La Fcc non ha per ora rilasciato commenti ufficiali, ma il commissario Repubblicano Nathan Simington ha dichiarato l’anno scorso, commentando il report dell’Fcc sull’andamento del Fondo per la banda larga universale, di essere “d’accordo” col commissario Democratico Brendan Carr, “in particolare riguardo al mettere in relazione i finanziamenti per la spesa per la connettività con i benefici delle reti veloci di cui godono le aziende che dipendono dalla connettività universale, benefici molto più grandi delle spese per l’ultimo miglio da parte dei fornitori di servizi Internet domestici”.
Consenso bipartisan sul fair share
Ciò dimostra un consenso bipartisan negli Stati sul fair share, a differenza di quanto accade, per esempio, sul tema della net neutrality.
A marzo di quest’anno, quattro membri del Senato – due Democratici e due Repubblicani – avevano già provato a reintrodurre la proposta di legge Fair, sigla che sta per “Funding affordable internet with reliable contributions”. L’acronimo è anche la parola con cui si indica l’equità e richiama il fair share su cui sta insistendo la Commissione europea.
Il Fair act americano darebbe alla Fcc l’incarico di studiare la possibilità di esigere dagli internet edge provider un contributo al finanziamento dello Universal service fund della Fcc, che sostiene l’accesso alla banda larga come servizio universale.
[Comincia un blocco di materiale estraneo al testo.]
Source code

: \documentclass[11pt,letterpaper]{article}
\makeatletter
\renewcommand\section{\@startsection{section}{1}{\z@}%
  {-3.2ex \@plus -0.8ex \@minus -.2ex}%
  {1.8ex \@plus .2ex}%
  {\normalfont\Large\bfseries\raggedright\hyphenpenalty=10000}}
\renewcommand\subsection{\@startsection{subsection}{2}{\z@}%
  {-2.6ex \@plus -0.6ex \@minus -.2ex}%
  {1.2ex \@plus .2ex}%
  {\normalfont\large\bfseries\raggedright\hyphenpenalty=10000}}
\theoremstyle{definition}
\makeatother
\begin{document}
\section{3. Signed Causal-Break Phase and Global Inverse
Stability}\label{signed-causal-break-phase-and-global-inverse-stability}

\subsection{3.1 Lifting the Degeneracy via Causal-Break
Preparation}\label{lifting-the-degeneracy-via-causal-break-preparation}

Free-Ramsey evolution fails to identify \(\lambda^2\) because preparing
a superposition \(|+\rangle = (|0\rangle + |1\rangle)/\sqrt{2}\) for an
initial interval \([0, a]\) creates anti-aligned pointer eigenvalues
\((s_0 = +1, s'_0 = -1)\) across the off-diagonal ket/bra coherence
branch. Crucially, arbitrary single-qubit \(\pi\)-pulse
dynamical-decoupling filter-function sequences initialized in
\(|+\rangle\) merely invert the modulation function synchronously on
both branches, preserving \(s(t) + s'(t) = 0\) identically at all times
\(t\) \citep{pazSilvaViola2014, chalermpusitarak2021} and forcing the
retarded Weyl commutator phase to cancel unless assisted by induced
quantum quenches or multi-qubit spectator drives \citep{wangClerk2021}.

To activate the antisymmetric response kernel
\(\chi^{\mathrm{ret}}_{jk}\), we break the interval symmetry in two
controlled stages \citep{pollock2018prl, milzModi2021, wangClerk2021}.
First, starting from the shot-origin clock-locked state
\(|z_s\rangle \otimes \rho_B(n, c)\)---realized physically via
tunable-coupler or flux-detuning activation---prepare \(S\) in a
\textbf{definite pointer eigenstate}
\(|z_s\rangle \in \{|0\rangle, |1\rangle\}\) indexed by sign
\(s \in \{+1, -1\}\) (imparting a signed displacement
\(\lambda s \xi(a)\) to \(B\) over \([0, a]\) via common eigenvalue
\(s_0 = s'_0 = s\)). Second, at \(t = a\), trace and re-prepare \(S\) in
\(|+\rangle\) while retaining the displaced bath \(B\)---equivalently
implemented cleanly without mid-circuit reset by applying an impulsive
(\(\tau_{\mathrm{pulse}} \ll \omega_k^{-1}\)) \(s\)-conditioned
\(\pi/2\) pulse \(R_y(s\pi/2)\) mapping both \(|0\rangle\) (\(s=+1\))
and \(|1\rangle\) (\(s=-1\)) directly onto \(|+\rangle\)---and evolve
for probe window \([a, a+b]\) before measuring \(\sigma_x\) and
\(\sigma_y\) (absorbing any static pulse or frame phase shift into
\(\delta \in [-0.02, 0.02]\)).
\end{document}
I proponenti in quel caso erano i Senatori Roger Wicker, R-Miss., Ben Ray Luján, D-N.M., Todd Young, R-Ind. e Mark Kelly, D-Ariz, che ha firmato anche la nuova proposta di legge.
Tramite lo Universal service fund la Fcc spende circa 10 miliardi di dollari l’anno per finanziare l’implementazione della banda larga nelle aree rurali, nelle scuole, nelle biblioteche, nelle strutture sanitarie e in altri siti dove è più costoso per i privati investire. Il fondo finanzia anche alcuni servizi, come quelli di telemedicina, e i sussidi per l’abbonamento alla banda larga per i meno abbienti. Il fondo attualmente è finanziato prelevando dalle telco un contributo dai loro ricavi (e che le telco solitamente compensano conteggiandolo nel totale delle tariffe mensili dei loro clienti).
Resta, ovviamente, da chiarire in quale misura i fornitori di contenuti dovrebbero contribuire agli investimenti delle telco.